*** Begin section ***

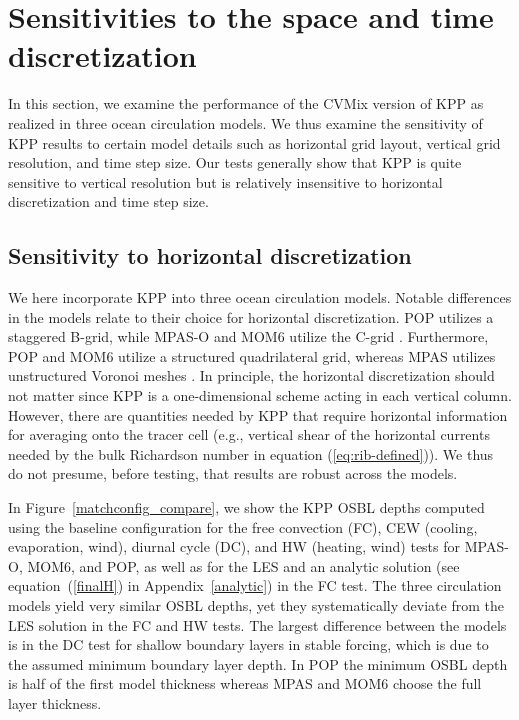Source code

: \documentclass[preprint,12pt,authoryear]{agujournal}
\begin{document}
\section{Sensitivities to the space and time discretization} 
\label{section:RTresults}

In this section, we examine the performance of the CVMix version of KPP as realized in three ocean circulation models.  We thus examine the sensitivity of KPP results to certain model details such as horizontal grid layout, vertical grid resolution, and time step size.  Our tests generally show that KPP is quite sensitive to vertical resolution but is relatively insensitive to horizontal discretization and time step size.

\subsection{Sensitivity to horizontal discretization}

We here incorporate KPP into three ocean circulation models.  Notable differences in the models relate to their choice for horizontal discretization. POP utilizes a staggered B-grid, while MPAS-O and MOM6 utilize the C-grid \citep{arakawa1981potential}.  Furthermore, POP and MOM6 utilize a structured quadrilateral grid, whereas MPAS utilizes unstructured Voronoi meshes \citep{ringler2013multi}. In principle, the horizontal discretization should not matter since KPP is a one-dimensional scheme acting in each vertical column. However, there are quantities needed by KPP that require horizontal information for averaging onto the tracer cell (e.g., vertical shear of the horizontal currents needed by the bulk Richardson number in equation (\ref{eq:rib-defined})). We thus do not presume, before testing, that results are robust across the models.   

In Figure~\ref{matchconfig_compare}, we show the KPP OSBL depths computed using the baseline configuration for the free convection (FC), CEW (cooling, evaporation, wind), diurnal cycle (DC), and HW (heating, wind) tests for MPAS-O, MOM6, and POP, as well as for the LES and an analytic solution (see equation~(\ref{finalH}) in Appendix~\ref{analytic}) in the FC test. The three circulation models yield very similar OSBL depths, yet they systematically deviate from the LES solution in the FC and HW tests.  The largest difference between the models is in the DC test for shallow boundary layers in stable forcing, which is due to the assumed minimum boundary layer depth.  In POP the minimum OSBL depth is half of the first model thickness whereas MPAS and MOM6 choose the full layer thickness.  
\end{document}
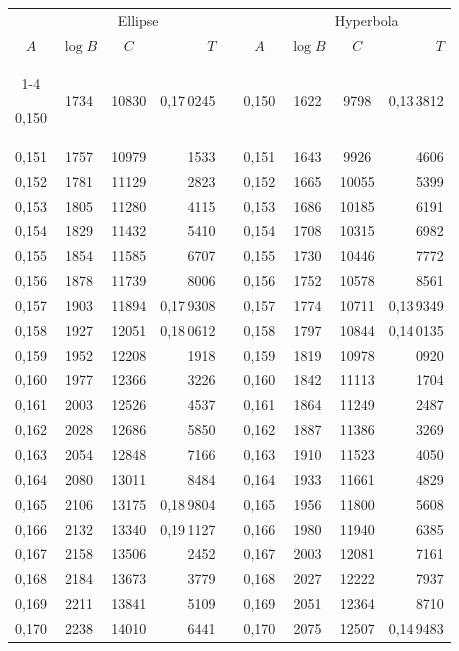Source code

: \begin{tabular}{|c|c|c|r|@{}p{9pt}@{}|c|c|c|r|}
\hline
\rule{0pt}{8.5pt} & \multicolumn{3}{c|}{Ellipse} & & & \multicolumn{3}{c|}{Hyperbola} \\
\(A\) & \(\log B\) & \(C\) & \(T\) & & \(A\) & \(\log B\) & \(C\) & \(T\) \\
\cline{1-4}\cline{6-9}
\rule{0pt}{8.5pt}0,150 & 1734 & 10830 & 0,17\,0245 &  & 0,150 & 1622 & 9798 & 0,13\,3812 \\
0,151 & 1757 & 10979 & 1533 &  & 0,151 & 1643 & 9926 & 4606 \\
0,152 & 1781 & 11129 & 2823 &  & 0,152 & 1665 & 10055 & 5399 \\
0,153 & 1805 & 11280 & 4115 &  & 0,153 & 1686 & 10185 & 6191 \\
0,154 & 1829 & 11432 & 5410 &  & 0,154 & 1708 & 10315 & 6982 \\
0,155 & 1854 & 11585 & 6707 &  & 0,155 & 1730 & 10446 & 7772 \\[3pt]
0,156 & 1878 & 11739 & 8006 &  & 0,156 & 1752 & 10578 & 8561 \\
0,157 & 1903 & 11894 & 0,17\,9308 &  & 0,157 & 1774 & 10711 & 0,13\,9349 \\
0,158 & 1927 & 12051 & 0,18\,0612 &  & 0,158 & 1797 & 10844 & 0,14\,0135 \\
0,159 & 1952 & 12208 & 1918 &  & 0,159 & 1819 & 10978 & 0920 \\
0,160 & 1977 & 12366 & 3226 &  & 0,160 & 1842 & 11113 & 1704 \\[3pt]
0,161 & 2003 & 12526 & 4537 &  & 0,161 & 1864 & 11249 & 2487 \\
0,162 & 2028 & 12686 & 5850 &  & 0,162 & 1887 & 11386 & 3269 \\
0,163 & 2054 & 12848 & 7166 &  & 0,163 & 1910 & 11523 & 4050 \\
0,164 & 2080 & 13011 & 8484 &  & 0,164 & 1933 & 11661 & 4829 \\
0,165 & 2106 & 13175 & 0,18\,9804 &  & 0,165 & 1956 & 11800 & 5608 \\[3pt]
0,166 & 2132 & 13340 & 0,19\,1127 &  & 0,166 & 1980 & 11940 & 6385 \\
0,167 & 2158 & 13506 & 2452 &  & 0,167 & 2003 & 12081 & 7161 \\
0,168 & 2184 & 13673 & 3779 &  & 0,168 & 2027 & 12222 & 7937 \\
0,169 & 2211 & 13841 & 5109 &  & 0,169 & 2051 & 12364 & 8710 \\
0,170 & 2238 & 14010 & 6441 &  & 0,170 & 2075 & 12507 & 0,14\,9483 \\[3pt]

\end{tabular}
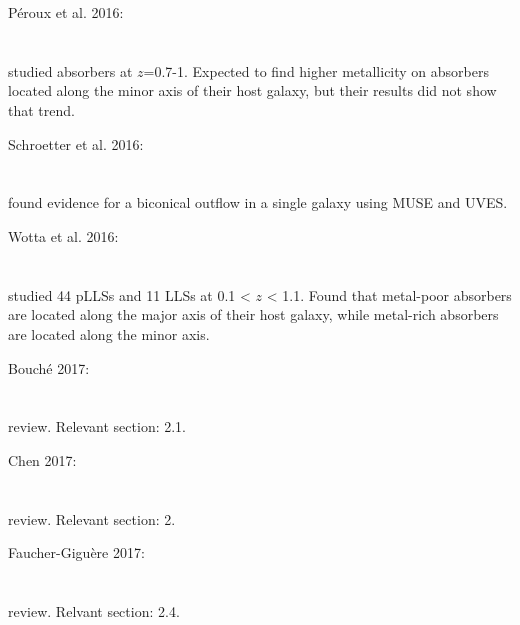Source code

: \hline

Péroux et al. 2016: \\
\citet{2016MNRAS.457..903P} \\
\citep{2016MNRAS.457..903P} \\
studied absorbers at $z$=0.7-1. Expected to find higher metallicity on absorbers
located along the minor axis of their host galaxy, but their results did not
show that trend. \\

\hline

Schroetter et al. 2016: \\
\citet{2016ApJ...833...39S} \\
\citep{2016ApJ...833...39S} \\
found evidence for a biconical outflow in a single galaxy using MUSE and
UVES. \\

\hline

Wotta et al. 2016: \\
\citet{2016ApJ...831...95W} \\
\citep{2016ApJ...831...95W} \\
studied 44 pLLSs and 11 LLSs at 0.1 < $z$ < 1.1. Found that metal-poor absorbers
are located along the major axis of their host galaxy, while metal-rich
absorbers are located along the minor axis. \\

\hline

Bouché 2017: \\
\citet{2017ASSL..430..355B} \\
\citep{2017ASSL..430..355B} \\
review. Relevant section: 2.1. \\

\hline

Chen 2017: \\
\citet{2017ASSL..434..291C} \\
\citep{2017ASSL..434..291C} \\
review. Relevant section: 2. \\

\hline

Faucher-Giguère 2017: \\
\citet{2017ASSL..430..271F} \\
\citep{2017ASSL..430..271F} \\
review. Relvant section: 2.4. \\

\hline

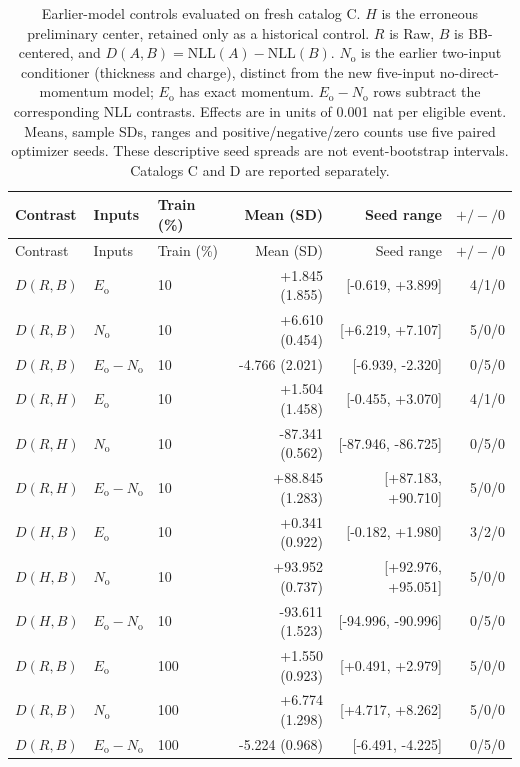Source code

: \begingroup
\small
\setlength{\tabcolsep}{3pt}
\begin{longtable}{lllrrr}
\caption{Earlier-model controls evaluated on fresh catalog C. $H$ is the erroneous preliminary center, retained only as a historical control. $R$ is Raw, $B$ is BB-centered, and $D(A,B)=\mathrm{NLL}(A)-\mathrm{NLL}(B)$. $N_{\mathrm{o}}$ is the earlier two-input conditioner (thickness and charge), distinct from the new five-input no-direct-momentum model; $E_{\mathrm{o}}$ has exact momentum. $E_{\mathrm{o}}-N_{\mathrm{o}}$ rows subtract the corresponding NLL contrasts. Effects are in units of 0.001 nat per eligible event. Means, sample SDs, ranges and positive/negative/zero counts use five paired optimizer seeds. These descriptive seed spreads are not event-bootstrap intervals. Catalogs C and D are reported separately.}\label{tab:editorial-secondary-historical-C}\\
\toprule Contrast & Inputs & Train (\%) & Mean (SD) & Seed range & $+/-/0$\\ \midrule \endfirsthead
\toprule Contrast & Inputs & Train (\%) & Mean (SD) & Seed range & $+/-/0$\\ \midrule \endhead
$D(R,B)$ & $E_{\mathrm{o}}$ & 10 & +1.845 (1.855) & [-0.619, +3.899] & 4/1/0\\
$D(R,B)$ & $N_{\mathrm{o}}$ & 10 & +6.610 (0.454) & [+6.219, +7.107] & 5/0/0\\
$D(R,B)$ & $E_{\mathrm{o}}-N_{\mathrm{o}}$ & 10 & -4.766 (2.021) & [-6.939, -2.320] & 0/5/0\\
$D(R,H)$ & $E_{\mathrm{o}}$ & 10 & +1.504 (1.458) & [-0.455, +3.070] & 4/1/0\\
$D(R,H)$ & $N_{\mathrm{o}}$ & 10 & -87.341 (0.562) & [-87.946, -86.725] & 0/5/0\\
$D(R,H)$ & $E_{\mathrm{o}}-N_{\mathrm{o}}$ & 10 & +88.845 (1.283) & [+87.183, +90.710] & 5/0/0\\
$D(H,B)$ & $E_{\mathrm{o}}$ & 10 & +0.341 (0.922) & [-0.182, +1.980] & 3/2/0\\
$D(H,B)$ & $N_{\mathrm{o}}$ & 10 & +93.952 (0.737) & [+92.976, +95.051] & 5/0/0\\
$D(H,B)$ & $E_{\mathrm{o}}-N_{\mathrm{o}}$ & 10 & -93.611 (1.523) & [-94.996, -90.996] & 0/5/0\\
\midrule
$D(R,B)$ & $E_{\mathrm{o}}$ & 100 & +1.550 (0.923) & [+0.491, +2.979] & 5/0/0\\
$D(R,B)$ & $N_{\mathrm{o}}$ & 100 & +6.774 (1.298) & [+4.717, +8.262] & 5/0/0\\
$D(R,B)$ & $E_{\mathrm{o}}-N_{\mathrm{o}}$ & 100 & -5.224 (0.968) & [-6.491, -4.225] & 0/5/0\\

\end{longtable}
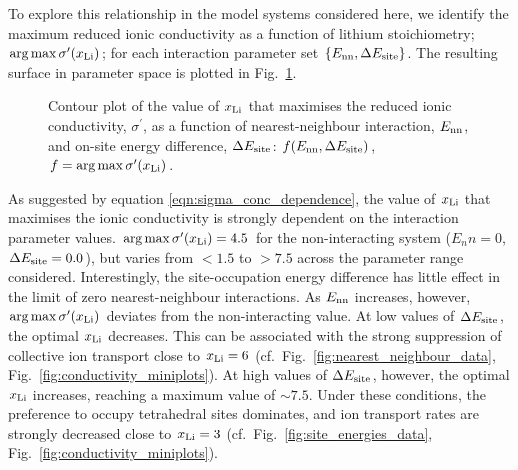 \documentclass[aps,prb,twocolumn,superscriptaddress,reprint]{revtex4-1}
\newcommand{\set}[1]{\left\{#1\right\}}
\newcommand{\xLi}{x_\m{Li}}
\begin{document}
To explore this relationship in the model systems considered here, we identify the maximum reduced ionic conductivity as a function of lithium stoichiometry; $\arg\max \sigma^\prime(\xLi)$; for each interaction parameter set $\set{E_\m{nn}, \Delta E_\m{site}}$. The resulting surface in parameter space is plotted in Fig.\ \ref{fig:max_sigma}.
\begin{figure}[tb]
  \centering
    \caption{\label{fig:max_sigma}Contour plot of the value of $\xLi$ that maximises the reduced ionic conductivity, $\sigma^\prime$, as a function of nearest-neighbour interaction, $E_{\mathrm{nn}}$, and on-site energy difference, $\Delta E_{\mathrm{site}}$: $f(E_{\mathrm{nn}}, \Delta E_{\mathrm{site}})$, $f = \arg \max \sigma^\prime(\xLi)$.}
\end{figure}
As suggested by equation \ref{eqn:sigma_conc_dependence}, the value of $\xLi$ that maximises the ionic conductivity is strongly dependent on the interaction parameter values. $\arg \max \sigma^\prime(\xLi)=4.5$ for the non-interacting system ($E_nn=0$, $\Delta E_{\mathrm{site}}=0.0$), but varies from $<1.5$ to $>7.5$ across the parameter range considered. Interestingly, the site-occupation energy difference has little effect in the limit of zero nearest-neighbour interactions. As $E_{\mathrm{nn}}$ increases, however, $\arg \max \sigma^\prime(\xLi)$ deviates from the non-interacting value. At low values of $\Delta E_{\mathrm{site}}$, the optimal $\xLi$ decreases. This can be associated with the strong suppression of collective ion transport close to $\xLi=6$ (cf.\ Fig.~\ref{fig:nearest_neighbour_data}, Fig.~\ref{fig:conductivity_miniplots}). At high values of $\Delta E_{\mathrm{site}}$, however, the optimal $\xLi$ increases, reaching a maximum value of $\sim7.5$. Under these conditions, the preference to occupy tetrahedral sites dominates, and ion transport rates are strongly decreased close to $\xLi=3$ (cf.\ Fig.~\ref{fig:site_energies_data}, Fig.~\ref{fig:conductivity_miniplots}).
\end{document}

*** End section ***

▶ [DIRECTIONS]: Write down only how many lines in the listing contain the word "review".

▶ [ANSWER BELOW]: 3